Now this has had me seriously questioning my ID, so any corrections or confirmations, information etc as always, gratefully received

Mike

Flickr Peak Rambler

  • www.birdforum.net/.../
    Comment associated with the photo
    "I love photographing black-headed gulls this time of the year; due to the moulting process, they all look different. The backward moult of the head produces this ephemeral collared appearance, which gives them this “wise old man” look."
    Date of photo 1st August 2021

    I've always preferred the terms "breeding plumage" and "non-breeding plumage".

    Not quite a definitive answer, but I think the adults start the transition into non-breeding plumage earlier than some may think. These may have got the moulting wiggle on.
  • Yes, 'winter plumage' is a bit of misnomer, BHGs have been in post-breeding plumage like this for several weeks now.
  • Guys, many thanks for your replies.

    While the answers may not be definitive, but then nature isn't all black and white, it does have shades of grey within its rules (if rules is the right wording), and I think you've both answered my question perfectly.

    Mike

    Flickr Peak Rambler

  • In reply to Mike B:

    Mike, the BH Gulls coming into the roost at our local wetlands began turning up in "winter " plumage mid August and is still a mixed bag. We had 2 Gulls over the garden yesterday that still had almost full hoods so much that at a quick distant glance we thought they were Med Gulls, that would have been a good garden tick for us but it proved wrong

    Pete

    Birding is for everyone no matter how good or bad we are at it,enjoy it while you can

  • In reply to Seaman:

    Wendy S said:
    Mike, the BH Gulls coming into the roost at our local wetlands began turning up in "winter " plumage mid August and is still a mixed bag. We had 2 Gulls over the garden yesterday that still had almost full hoods so much that at a quick distant glance we thought they were Med Gulls, that would have been a good garden tick for us but it proved wrong

    Cheers Pete.

    Primarily I wanted to ensure I was putting the right info with the photo on my Flickr pages, and my thanks to you and the others, have confirmed my thoughts.

    I guess one thing I've forgotten over the years with not having dogs around (I used to keep and obedience work border collies), they often start their moult to winter down around September time, though you'd think they were in moult 24/7/365(or 6).

    I was just having a convo with my wife saying how I miss the dogs (photo below of the two collies I had circa 1990, in my slimmer days...), though it wouldn't be practical for me to keep them today.

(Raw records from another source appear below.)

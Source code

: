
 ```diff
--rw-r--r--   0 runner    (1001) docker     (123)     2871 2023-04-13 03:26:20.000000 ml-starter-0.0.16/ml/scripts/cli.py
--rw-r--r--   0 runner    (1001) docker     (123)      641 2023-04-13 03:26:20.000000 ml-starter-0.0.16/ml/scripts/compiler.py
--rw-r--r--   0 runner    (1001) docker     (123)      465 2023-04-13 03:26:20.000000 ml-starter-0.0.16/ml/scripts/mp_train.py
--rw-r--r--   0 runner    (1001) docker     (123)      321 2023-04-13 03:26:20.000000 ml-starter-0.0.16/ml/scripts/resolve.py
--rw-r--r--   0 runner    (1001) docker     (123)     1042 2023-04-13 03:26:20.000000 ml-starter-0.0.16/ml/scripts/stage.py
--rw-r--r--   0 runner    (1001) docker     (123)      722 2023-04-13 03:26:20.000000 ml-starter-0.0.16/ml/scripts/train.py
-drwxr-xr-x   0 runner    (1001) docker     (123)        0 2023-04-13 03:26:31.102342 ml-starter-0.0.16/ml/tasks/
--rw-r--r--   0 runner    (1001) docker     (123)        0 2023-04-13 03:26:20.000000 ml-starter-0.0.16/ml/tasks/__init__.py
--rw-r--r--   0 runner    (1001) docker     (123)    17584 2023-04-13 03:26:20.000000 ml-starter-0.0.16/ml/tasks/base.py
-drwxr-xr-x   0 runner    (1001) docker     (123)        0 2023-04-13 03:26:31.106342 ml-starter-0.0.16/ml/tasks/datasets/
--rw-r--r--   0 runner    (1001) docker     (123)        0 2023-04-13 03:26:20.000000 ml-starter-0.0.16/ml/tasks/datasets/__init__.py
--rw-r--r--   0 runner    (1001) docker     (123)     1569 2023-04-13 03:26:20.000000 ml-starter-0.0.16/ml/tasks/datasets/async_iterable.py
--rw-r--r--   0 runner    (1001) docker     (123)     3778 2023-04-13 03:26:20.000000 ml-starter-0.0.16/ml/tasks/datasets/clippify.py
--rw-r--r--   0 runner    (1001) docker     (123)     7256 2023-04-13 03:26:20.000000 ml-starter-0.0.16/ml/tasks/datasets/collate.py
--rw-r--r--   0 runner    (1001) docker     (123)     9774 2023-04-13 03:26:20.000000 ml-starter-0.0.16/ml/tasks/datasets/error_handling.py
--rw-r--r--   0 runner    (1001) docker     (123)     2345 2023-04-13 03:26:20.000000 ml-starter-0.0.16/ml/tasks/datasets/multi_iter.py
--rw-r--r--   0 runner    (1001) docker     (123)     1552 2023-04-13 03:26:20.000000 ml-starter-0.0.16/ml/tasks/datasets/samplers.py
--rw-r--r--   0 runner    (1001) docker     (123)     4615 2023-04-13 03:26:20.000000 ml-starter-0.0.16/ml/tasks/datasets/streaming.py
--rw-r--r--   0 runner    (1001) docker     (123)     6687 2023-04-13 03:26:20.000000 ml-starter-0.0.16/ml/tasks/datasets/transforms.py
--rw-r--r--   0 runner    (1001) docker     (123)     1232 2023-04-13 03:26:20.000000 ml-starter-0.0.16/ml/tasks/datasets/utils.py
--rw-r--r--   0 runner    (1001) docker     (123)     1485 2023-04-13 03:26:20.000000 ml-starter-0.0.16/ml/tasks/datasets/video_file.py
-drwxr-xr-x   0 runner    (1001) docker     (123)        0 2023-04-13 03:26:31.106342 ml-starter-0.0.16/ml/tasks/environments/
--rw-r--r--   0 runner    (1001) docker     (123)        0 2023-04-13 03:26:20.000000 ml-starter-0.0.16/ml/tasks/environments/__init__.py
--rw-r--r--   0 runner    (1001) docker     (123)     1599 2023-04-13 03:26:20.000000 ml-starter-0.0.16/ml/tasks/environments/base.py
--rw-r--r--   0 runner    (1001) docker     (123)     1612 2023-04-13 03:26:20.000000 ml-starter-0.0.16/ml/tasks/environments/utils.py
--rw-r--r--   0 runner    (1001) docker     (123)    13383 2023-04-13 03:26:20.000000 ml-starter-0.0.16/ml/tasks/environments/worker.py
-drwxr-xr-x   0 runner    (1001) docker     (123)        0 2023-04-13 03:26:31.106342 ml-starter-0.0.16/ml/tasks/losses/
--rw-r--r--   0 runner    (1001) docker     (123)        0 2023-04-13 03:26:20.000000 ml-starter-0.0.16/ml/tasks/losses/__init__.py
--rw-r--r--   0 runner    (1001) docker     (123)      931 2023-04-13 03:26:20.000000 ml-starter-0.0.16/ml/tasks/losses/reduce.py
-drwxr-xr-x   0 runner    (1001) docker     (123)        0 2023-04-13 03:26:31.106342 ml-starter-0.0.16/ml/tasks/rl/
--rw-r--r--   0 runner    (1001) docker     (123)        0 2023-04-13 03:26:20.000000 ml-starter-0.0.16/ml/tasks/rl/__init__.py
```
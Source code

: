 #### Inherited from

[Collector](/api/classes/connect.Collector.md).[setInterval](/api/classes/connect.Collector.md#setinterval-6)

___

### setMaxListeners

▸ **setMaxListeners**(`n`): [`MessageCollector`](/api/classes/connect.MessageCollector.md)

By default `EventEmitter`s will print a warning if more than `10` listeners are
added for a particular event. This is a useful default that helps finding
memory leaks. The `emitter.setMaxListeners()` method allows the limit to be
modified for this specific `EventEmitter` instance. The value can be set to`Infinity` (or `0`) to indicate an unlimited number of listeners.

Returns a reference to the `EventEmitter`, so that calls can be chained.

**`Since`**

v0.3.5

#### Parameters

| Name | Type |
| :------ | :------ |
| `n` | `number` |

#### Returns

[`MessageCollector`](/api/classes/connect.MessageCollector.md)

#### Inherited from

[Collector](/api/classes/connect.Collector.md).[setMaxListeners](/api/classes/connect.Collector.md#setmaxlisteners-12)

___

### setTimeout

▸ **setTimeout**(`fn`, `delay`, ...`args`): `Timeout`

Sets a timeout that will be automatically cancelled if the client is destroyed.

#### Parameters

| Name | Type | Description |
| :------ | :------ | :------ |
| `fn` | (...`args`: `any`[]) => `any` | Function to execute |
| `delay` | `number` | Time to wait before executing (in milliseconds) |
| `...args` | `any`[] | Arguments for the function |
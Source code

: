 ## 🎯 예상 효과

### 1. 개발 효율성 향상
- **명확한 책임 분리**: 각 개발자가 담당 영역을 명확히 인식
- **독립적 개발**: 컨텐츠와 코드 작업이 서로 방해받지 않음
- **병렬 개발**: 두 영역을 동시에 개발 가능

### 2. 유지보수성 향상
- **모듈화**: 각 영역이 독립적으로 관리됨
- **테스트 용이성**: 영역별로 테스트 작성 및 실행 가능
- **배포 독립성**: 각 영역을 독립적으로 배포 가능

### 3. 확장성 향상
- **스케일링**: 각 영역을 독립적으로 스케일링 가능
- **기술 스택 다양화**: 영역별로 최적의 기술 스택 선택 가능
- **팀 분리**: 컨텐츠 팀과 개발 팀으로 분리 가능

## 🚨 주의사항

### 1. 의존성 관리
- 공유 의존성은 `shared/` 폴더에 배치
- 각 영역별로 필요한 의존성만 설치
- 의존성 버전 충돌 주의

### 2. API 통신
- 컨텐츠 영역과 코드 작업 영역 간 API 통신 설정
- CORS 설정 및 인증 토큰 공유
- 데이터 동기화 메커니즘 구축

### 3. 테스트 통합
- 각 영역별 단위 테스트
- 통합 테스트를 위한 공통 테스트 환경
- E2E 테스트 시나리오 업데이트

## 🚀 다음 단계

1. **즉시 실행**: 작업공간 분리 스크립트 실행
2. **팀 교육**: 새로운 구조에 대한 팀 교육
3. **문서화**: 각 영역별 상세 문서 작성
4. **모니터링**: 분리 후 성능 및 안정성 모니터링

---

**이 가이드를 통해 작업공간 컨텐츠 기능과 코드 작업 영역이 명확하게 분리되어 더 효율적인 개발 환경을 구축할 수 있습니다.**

    For those wondering, the leads were on them, tethered and slack because they were trained. Though they were obedient and well behaved, I took no chances.

    Mike

    Flickr Peak Rambler

  • In reply to Mike B:

    Mike, I used to love walking/running the hills with dogs, back in the early days when I was in Scotland I started the basic training for search dog with a Red Setter called Star. I had to give up on that as,like many people in the Highlands, I was working two jobs and did not have time to dedicate to the task. The local bobby took her on from me but the dog did not have the stamina required. It was an interesting time though and I attended quite a few training sessions later on as a "dogsbody"

    Pete

    Birding is for everyone no matter how good or bad we are at it,enjoy it while you can

  • In reply to Seaman:

    Wendy S said:
    Mike, I used to love walking/running the hills with dogs, back in the early days when I was in Scotland I started the basic training for search dog with a Red Setter called Star. I had to give up on that as,like many people in the Highlands, I was working two jobs and did not have time to dedicate to the task. The local bobby took her on from me but the dog did not have the stamina required. It was an interesting time though and I attended quite a few training sessions later on as a "dogsbody"

    Training and working dogs can be hard, but is very rewarding, especially when out on a relaxed walk, and I know what you mean about work taking time up.